Central bankers can either tighten policy to squash inflation or ease to prevent financial contagion. There is no right answer
Cartoon of the ‘trolley problem’, a nervous man is faced with the dilemma of choosing which track the trolley continues on to one of two destinations: financial stability or inflation stability
Duncan MacInnes
Fund Manager
When Bob Dylan released his seminal album Blood on the Tracks in January 1975, the US economy was in recession and suffering 12% inflation. The inflation appeared transitory and fell below 5% in 1976. Alas, the political and macroeconomic die had been cast for another inflationary spasm as recovery took hold. This time, it lasted the rest of the decade, peaking at over 15%. Does that sound familiar? 

Today’s policymakers face a no-win situation. There will be blood on the tracks once more. Yet again, what the real economy needs, financial markets can’t handle. 

Central bankers have competing goals: on the one hand, to forestall banking crises and contain financial contagion; on the other, to bring inflation down to target. The first requires monetary policy easing, the second monetary policy tightening. 
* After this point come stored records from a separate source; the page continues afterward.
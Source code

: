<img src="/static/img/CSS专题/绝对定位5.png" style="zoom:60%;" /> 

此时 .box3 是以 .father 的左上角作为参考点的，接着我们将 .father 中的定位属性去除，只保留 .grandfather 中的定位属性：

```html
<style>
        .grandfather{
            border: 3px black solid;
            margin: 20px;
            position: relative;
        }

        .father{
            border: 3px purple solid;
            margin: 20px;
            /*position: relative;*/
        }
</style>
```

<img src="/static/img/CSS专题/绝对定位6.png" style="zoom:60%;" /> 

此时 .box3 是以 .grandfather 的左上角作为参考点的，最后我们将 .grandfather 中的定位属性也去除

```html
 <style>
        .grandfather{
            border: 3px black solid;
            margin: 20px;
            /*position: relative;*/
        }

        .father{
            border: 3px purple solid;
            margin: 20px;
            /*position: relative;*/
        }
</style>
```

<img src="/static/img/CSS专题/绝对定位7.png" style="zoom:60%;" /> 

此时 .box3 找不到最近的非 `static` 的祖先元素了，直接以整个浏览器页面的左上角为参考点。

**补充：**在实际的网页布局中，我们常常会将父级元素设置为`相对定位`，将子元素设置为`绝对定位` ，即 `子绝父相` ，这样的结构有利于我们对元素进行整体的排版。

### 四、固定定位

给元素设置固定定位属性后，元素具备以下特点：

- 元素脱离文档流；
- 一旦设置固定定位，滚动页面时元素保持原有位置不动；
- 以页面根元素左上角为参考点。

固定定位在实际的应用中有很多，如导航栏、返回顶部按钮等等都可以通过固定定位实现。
Like the man in this month’s image, policymakers face an impossible but unavoidable choice – let inflation gather steam, or act and risk a financial system calamity. There is no third way.

Of course, it’s central bankers’ job to project confidence. Here’s European Central Bank President Christine Lagarde on 22 March: “There is no trade-off between price stability and financial stability. We have plenty of tools to provide liquidity support to the financial system if needed and to preserve the smooth transmission of monetary policy.”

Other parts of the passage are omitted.